The fieldworker wonders if she should have discussed matters with the husband and family, but obviously the woman's escape was supposed to be secret, in case she were "spotted" and forcibly taken back home. It seems that any discussion would have had a foregone conclusion. One is back in the dilemma, which is one of rapport and also conscience. Can a fieldworker have rapport with both sides of opposing factions at once, in this case a wife and the allied husband and in-laws? Both sides would be watching the fieldworker, weighing her up. And we have seen what happened. The abused wife came to the fieldworker for succor, and by doing so treated her as a real factor in her life. And our friend responded, thus becoming herself involved in a potential social drama. Our own western feelings are outraged by the patriarchalism ruling here; generosity dictates to help the women, and feminism tempts us to fight the system and change it.

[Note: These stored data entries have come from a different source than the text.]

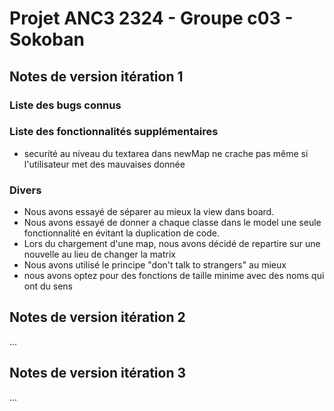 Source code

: # Projet ANC3 2324 - Groupe c03 - Sokoban

## Notes de version itération 1

### Liste des bugs connus



### Liste des fonctionnalités supplémentaires

* securité au niveau du textarea dans newMap ne crache pas même si l'utilisateur met des mauvaises
donnée


### Divers
* Nous avons essayé de séparer au mieux la view dans board.
* Nous avons essayé de donner a chaque classe dans le model une seule fonctionnalité en évitant la duplication
  de code.
* Lors du chargement d'une map, nous avons décidé de repartire sur une nouvelle au lieu de changer la matrix
* Nous avons utilisé le principe "don't talk to strangers" au mieux
* nous avons optez pour des fonctions de taille minime avec des noms qui ont du sens

## Notes de version itération 2

...

## Notes de version itération 3

... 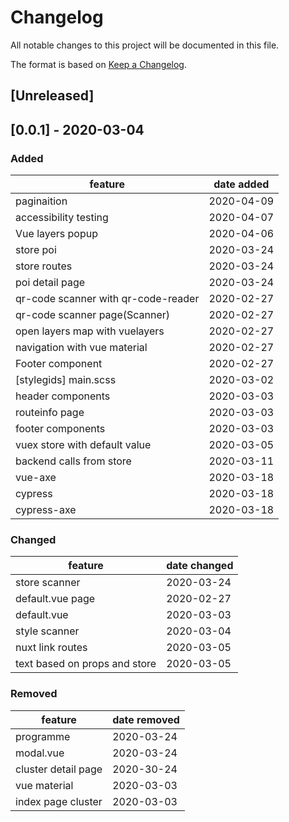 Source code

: # Changelog
All notable changes to this project will be documented in this file.

The format is based on [Keep a Changelog](https://keepachangelog.com/en/1.0.0/).

## [Unreleased]

## [0.0.1] - 2020-03-04
### Added
feature  | date added
------------- | -------------
paginaition | 2020-04-09
accessibility testing | 2020-04-07
Vue layers popup | 2020-04-06
store poi | 2020-03-24
store routes | 2020-03-24
poi detail page | 2020-03-24
qr-code scanner with qr-code-reader | 2020-02-27
qr-code scanner page(Scanner) | 2020-02-27
open layers map with vuelayers  | 2020-02-27
navigation with vue material  | 2020-02-27
Footer component  | 2020-02-27
[stylegids] main.scss | 2020-03-02
header components | 2020-03-03
routeinfo page | 2020-03-03
footer components | 2020-03-03
vuex store with default value | 2020-03-05
backend calls from store | 2020-03-11
vue-axe | 2020-03-18
cypress | 2020-03-18
cypress-axe | 2020-03-18


### Changed
feature  | date changed
------------- | -------------
store scanner | 2020-03-24
default.vue page | 2020-02-27
default.vue | 2020-03-03
style scanner  | 2020-03-04
nuxt link routes | 2020-03-05
text based on props and store | 2020-03-05

 ### Removed
 feature  | date removed
------------- | -------------
 programme | 2020-03-24
 modal.vue | 2020-03-24
 cluster detail page | 2020-30-24
 vue material | 2020-03-03
 index page cluster | 2020-03-03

Yet the anthropologist is the guest of the society--as Mexicans put it, "My sad house is your house." How can one offend against this courtesy? The dilemma increases.

I myself experienced dilemmas among the Ndembu both in the 1950s and recently. In the 1950s a woman of about 22 came to me for medicine, and as she stood in the yard of my grass camp, underwent a massive hemorrhage of the lungs; she was suffering from tuberculosis. I was encountering a fatal disease and, being a normal westerner, my reaction was that hospitalization was essential. But the woman's mother forbade such a move, because, she said, her daughter must stay and hoe the fields as was her duty. I could not let the matter rest there and contacted the authorities. To my horror two police officers turned up in an official jeep and practically arrested the patient before us all, and in a moment the jeep had disappeared up the road to town and the sanitarium. The story might end with the assurance that the young woman had a good chance of recovery, as many do with treatment. But the story doesn't end. The mother's offended and hostile face haunts me still.

Should we try to alter the systems among which we find ourselves? Should we even judge them? Richard Rorty in his lecture on "Anti-Anti-Ethnocentrism," given before the Department of Anthropology at the University of Virginia in 1986, said yes, our system is objectively better, we liberals decry it too much. Others, including ecologists, point out that the imposition of western patterns upon ethnic ones have many times badly upset or destroyed the ecological balance, or marred a meaningful working religious system, often one that we have learnt to understand too late. Roy Wagner in The Invention of Culture (Chicago: University of Chicago Press, 1975) and Johannes Fabian in Time and the Other (New York: Columbia University Press, 1983) remind us that we have no right to judge using our own fixed standards. They ask each fieldworker, indeed each westerner dealing with ethnic groups, to create a new living ongoing relationship with their people--and they also imply that the westerner is herself a real person too, and does have the right to work out, "invent," some kind of workable, viable interaction with her people. I myself see anthropology as trying to give birth to a true version of some society.

I do not believe this aim is necessarily deflected by such problem situations as in this example. In her very dilemma this fieldworker felt the system in her pulses, as Victor Turner used to say, and this would enrich her work. Furthermore, men anthropologists, far more numerous than women, have portrayed their societies from the men's point of view, willy-nilly. Now this reader is putting the women's side. That is in order, and is part of the completion of the dialogue between one society and another.